Litigation for Overseas Corporate Human Rights Abuses in the European Union: The Challenge of Jurisdiction

By Wouters, Jan; Ryngaert, Cedric | The George Washington International Law Review, August 10, 2009 | Go to article overview

Litigation for Overseas Corporate Human Rights Abuses in the European Union: The Challenge of Jurisdiction


Wouters, Jan, Ryngaert, Cedric, The George Washington International Law Review


I. INTRODUCTION

It is well-known that a number of states, typically developing states, hardly regulate the activities of transnational corporations (TNCs). In some instances, they do so on purpose in order to attract foreign direct investment. In other instances, a regulatory vacuum arises because of a nonfunctioning or corrupt government. Either way, vulnerable populations may fall victim to the practices of TNCs. Because the host state fails to assume its regulatory responsibilities, and because no international court has jurisdiction over corporate abuses,1 it has been argued that the home state of the TNC, typically (but not always) a Western state, should fill the regulatory vacuum ("home State regulation").2 Because Western states have failed to adopt specific legislation regulating the overseas activities of their TNCs,3 victims' hopes have converged around corporate litigation in Western courts on the basis of general principles of tort law.4 Specifically in the United States since the 1990s, victims and their representatives have filed a considerable number of tort claims against U.S. TNCs under the Alien Tort Claims Act (ATCA), pursuant to which "[t]he district courts shall have original jurisdiction of any civil action by an alien for a tort only, committed in violation of the law of nations or a treaty of the United States."5

This Article examines whether tort litigation for corporate abuses, human-rights abuses in particular, that have occurred abroad or are at least producing effects abroad, has a future in the European Union. It is striking that although national courts in the European Union appear to have jurisdiction over any defendant corporation that is "domiciled" in the European Union, irrespective of where the harm occurred or the nationality of the plaintiffs,6 very few tort cases have so far been brought. It is submitted that this is attributable to the fact that European domestic legal systems - and, for that matter, most domestic legal systems that do not statutorily authorize their courts to exercise tort jurisdiction over overseas violations - have a territorial focus, whereas TNCs inevitably have a transnational reach.7 In a transnational situation, therefore, European courts will typically look for a territorial nexus with the forum.8

It will be argued that this territorial focus is not necessarily fatal to national courts in the European Union that assume tort jurisdiction over corporate abuses diat produce adverse effects abroad. If the origin of these abuses can be situated in the forum, plaintiffs may duly have a cause of action. This will notably be the case when negligence of the TNCs parent corporation can be established. As the parent corporation typically organizes the transnational corporate group's activities from headquarters in the Western home state, a parent corporation's failure to live up to its duty of care has a territorial nexus.9 The identification of this nexus may ease concerns over the extraterritorial application of the home state's law and over the attendant intervention in the internal affairs of the host state.10 Even if the standard of duty of care were to be employed, however, it remains no less true that the harm itself has occurred in the host state. In order to weaken defenses based on unwarranted intervention of the home state in the host state, it will therefore be proposed to construe the duty of care in light of universally accepted principles of international human-rights law.11 The same argument holds for forum-non-conveniens defenses, although, in Europe, these defenses have lost their strength anyway after a 2005 judgment of the European Court of Justice.12

The current European tort system remains less hospitable than the U.S. one for challenging overseas corporate human-rights abuses. In the United States, the ATCA explicidy creates a cause of action for international-law violations committed abroad, where as in the European Union, jurisdictional requirements based on nationality and territoriality may discourage victims of overseas corporate human-rights abuses from filing complaints in domestic courts. …

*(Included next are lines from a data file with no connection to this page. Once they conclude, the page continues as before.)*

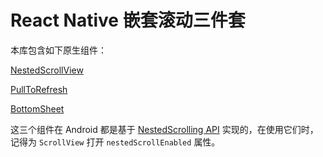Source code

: # React Native 嵌套滚动三件套

本库包含如下原生组件：

[NestedScrollView](./packages/nested-scroll/README.md)

[PullToRefresh](./packages/pull-to-refresh/README.md)

[BottomSheet](./packages/bottom-sheet/README.md)

这三个组件在 Android 都是基于 [NestedScrolling API](https://developer.android.com/reference/androidx/core/view/NestedScrollingChild) 实现的，在使用它们时，记得为 `ScrollView` 打开 `nestedScrollEnabled` 属性。
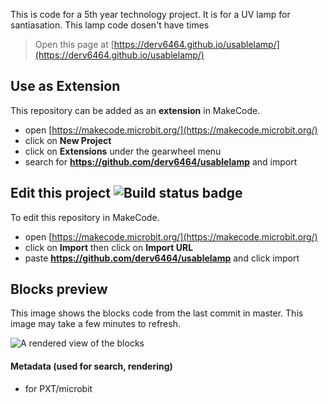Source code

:This is code for a 5th year technology project. It is for a UV lamp for santiasation. 
This lamp code dosen't have times

> Open this page at [https://derv6464.github.io/usablelamp/](https://derv6464.github.io/usablelamp/)


## Use as Extension

This repository can be added as an **extension** in MakeCode.

* open [https://makecode.microbit.org/](https://makecode.microbit.org/)
* click on **New Project**
* click on **Extensions** under the gearwheel menu
* search for **https://github.com/derv6464/usablelamp** and import

## Edit this project ![Build status badge](https://github.com/derv6464/usablelamp/workflows/MakeCode/badge.svg)

To edit this repository in MakeCode.

* open [https://makecode.microbit.org/](https://makecode.microbit.org/)
* click on **Import** then click on **Import URL**
* paste **https://github.com/derv6464/usablelamp** and click import

## Blocks preview

This image shows the blocks code from the last commit in master.
This image may take a few minutes to refresh.

![A rendered view of the blocks](https://github.com/derv6464/usablelamp/raw/master/.github/makecode/blocks.png)

#### Metadata (used for search, rendering)

* for PXT/microbit
<script src="https://makecode.com/gh-pages-embed.js"></script><script>makeCodeRender("{{ site.makecode.home_url }}", "{{ site.github.owner_name }}/{{ site.github.repository_name }}");</script>
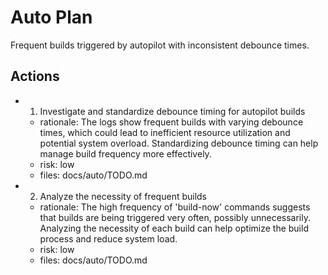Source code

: # Auto Plan

Frequent builds triggered by autopilot with inconsistent debounce times.

## Actions
- 1. Investigate and standardize debounce timing for autopilot builds
  - rationale: The logs show frequent builds with varying debounce times, which could lead to inefficient resource utilization and potential system overload. Standardizing debounce timing can help manage build frequency more effectively.
  - risk: low
  - files: docs/auto/TODO.md
- 2. Analyze the necessity of frequent builds
  - rationale: The high frequency of 'build-now' commands suggests that builds are being triggered very often, possibly unnecessarily. Analyzing the necessity of each build can help optimize the build process and reduce system load.
  - risk: low
  - files: docs/auto/TODO.md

The rest of this article is only available to active members of Questia

Sign up now for a free, 1-day trial and receive full access to:

  • Questia's entire collection
  • Automatic bibliography creation
  • More helpful research tools like notes, citations, and highlights
  • A full archive of books and articles related to this one
  • Ad-free environment

Already a member? Log in now.

Notes for this article

Add a new note
If you are trying to select text to create highlights or citations, remember that you must now click or tap on the first word, and then click or tap on the last word.
One moment ...
Default project is now your active project.
Project items

Items saved from this article

This article has been saved
Highlights (0)
Some of your highlights are legacy items.

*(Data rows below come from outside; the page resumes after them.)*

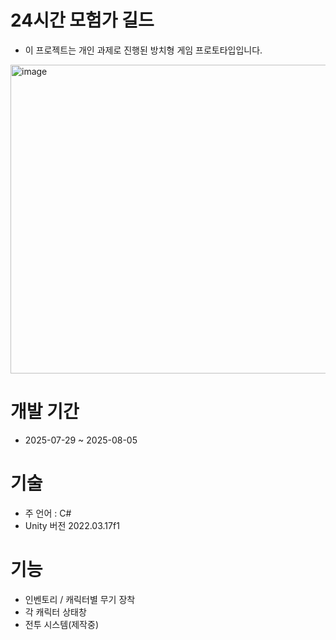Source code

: 
# 24시간 모험가 길드
- 이 프로젝트는 개인 과제로 진행된 방치형 게임 프로토타입입니다.
<img width="887" height="494" alt="image" src="https://github.com/user-attachments/assets/9c50449c-e90e-4ed2-8fc1-5e5ece313dff" />

# 개발 기간
- 2025-07-29 ~ 2025-08-05


# 기술
- 주 언어 : C#
- Unity 버전 2022.03.17f1


# 기능
- 인벤토리 / 캐릭터별 무기 장착
- 각 캐릭터 상태창
- 전투 시스템(제작중)

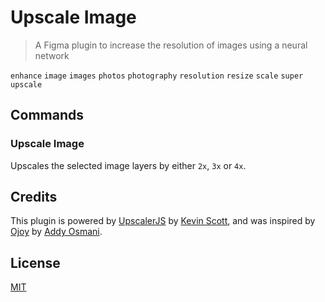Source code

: # Upscale Image

> A Figma plugin to increase the resolution of images using a neural network

`enhance` `image` `images` `photos` `photography` `resolution` `resize` `scale` `super` `upscale`

## Commands

### Upscale Image

Upscales the selected image layers by either `2x`, `3x` or `4x`.

## Credits

This plugin is powered by [UpscalerJS](https://thekevinscott.github.io/UpscalerJS/) by [Kevin Scott](https://github.com/thekevinscott), and was inspired by [Ojoy](https://ojoy.netlify.app) by [Addy Osmani](https://twitter.com/addyosmani).

## License

[MIT](/LICENSE.md)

Highlights saved before July 30, 2012 will not be displayed on their respective source pages.

You can easily re-create the highlights by opening the book page or article, selecting the text, and clicking “Highlight.”

Citations (0)
Some of your citations are legacy items.

Any citation created before July 30, 2012 will labeled as a “Cited page.” New citations will be saved as cited passages, pages or articles.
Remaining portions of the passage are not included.